Generative AI
Generative AI (GenAI) is a broad term for any type of AI system capable of using generative models to create new forms of humanlike creative content, like text, images, music, audio, video and more.
Large language models (LLMs) are one type of GenAI since they generate text. However, not all GenAI systems are LLMs. GenAI models include various algorithms able to learn the various patterns and structures of input training data before generating novel outputs with similar characteristics.
The massive popularity of ChatGPT, perhaps the most successful proof of concept in technological history, has pushed GenAI enablement to the forefront of digital transformation discussions at all levels of the business, from the board to executives to lines of business. And for good reason. The versatility and potential of GenAI to transform various aspects of business operations make it an attractive investment for companies across industries.
GenAI in action: Meet "Atom Ai" from WWT
Part 1: Meet Atom Ai – the GPT Powering Innovation at WWT
Part 2: Inside Atom Ai – How Retrieval Mechanisms Shape AI Responses
Part 3: Inside Atom Ai – How Generation Processes Enrich AI Conversations
Part 4: Inside Atom Ai – Orchestrating and Deploying RAG at Scale for Robust AI Performance
GenAI in action: Meet "RFP Assistant" from WWT
Part 2: Inside RFP Assistant — Summarizer and Qualification Workflow
Part 3: Inside RFP Assistant — Generating a Full RFP Response
How Atom Ai and RFP Assistant have Evolved and What it Means for the Future
How does GenAI work?
GenAI models rely on various neural network architectures (e.g., transformers, generative adversarial networks (GANs), variational auto-encoders (VAEs) and diffusion networks) to produce their humanlike outputs. Each works a bit differently.
Transformers
Transformers use mechanisms called attention modules to efficiently process input data in parallel, learn their relationships, and then generate new forms of creative content. Examples include GPT-3 and DALL-E.
Variational auto-encoders (VAEs)
VAEs leverage encoders to transform input data into latent vectors, while decoders learn to reconstruct samples of these vectors into original outputs that closely resemble the input data. Examples include VAE-GAN and MusicVAE.

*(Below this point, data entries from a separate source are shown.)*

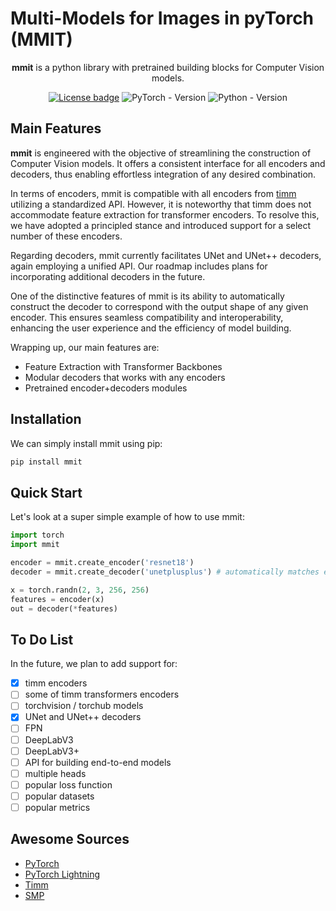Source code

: # Multi-Models for Images in pyTorch (MMIT)

<div align="center">

 **mmit** is a python library with pretrained building blocks for Computer Vision models.

[![License badge](https://img.shields.io/github/license/abcamiletto/mmit?style=for-the-badge)](https://github.com/abcamiletto/mmit/blob/master/LICENSE)
![PyTorch - Version](https://img.shields.io/badge/PYTORCH-1.10+-red?style=for-the-badge&logo=pytorch)
![Python - Version](https://img.shields.io/badge/PYTHON-3.8+-red?style=for-the-badge&logo=python&logoColor=white)

</div>

## Main Features

**mmit** is engineered with the objective of streamlining the construction of Computer Vision models. It offers a consistent interface for all encoders and decoders, thus enabling effortless integration of any desired combination.

In terms of encoders, mmit is compatible with all encoders from [timm](https://github.com/huggingface/pytorch-image-models) utilizing a standardized API. However, it is noteworthy that timm does not accommodate feature extraction for transformer encoders. To resolve this, we have adopted a principled stance and introduced support for a select number of these encoders.

Regarding decoders, mmit currently facilitates UNet and UNet++ decoders, again employing a unified API. Our roadmap includes plans for incorporating additional decoders in the future.

One of the distinctive features of mmit is its ability to automatically construct the decoder to correspond with the output shape of any given encoder. This ensures seamless compatibility and interoperability, enhancing the user experience and the efficiency of model building.

Wrapping up, our main features are:

- Feature Extraction with Transformer Backbones
- Modular decoders that works with any encoders
- Pretrained encoder+decoders modules

## Installation

We can simply install mmit using pip:

```bash
pip install mmit
```

## Quick Start

Let's look at a super simple example of how to use mmit:

```python
import torch
import mmit

encoder = mmit.create_encoder('resnet18')
decoder = mmit.create_decoder('unetplusplus') # automatically matches encoder output shape!

x = torch.randn(2, 3, 256, 256)
features = encoder(x)
out = decoder(*features)
```

## To Do List

In the future, we plan to add support for:

- [x] timm encoders
- [ ] some of timm transformers encoders
- [ ] torchvision / torchub models
- [x] UNet and UNet++ decoders
- [ ] FPN
- [ ] DeepLabV3
- [ ] DeepLabV3+
- [ ] API for building end-to-end models
- [ ] multiple heads
- [ ] popular loss function
- [ ] popular datasets
- [ ] popular metrics

## Awesome Sources

- [PyTorch](https://pytorch.org/)
- [PyTorch Lightning](https://www.pytorchlightning.ai/)
- [Timm](https://github.com/huggingface/pytorch-image-models)
- [SMP](https://github.com/qubvel/segmentation_models.pytorch)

Generative adversarial networks (GANs)
GANs leverage adversarial learning — a technique to simultaneously train two neural networks against each other in a competitive game-like scenario — to improve the accuracy of both models over time. Examples include StyleGAN and CycleGAN.
Diffusion networks
A type of deep neural network that adds noise to a training dataset and then reverses the process to recover the data, gradually learning to remove the noise and produce realistic data similar to the original input. Examples include Stable Diffusion and Midjourney.
The role of Responsible AI
GenAI is an exciting and rapidly evolving field with many benefits and opportunities for innovation. Yet there are also challenges and risks, including issues touching on data quality and privacy, ethics, bias and fairness, and the potential for misuse and abuse by bad actors.
WWT is committed to Responsible AI — the practice of designing, developing and deploying AI systems in a way that is safe, ethical and fair. By considering the downstream risks and benefits of AI systems from a holistic perspective, organizations can often mitigate prospective harm.
At WWT, we've been helping our clients and partners implement responsible business and technology solutions related to AI for years. Our practical approach helps organizations leverage the latest AI systems to achieve results while maturing their data strategy and high-performance architecture (HPA) capabilities.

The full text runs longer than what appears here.